━━━━━ Task inputs ━━━━━

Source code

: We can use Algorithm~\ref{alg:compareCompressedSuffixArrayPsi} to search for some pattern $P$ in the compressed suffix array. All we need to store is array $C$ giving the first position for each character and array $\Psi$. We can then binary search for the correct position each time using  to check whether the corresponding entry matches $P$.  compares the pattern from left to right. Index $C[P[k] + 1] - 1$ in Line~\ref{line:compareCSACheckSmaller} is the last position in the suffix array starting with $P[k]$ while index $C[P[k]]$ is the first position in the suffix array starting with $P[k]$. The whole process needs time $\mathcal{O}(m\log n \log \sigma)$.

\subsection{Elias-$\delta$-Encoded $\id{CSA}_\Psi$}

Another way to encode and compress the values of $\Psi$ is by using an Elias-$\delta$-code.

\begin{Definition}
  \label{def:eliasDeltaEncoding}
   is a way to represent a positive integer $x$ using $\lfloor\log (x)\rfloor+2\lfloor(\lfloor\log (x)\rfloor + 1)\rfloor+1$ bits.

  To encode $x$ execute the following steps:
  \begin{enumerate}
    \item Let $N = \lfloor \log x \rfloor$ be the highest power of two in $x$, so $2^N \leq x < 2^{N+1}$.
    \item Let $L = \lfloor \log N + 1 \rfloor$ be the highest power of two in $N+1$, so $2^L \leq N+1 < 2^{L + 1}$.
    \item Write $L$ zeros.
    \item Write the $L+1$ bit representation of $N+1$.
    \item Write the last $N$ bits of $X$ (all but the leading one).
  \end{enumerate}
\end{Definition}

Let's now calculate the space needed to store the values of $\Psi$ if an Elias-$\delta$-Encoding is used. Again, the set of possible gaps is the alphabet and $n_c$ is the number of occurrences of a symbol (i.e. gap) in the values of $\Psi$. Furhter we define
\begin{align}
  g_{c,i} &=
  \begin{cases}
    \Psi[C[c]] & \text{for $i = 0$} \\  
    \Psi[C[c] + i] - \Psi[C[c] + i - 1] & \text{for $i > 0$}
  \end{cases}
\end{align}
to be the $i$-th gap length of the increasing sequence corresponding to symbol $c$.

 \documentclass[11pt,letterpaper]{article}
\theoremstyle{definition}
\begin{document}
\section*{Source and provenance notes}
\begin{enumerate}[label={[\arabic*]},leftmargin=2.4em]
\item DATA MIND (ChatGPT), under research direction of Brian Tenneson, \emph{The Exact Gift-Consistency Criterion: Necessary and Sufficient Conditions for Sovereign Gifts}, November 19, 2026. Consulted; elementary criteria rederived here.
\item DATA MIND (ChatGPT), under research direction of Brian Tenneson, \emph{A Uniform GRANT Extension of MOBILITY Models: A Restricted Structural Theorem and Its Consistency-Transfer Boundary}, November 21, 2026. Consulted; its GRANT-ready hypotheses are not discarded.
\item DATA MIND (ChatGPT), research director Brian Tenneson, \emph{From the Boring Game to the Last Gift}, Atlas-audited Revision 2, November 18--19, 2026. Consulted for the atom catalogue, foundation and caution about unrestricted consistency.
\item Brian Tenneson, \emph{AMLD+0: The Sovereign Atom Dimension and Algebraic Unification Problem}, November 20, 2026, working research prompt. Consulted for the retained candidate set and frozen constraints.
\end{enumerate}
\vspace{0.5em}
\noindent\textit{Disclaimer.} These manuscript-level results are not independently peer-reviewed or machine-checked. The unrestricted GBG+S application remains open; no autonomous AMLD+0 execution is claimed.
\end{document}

━━━━━

Required work ->
Your answer should consist of copies of the lines above that include the string "power".

Completed exercise ->
    \item Let $N = \lfloor \log x \rfloor$ be the highest power of two in $x$, so $2^N \leq x < 2^{N+1}$.
    \item Let $L = \lfloor \log N + 1 \rfloor$ be the highest power of two in $N+1$, so $2^L \leq N+1 < 2^{L + 1}$.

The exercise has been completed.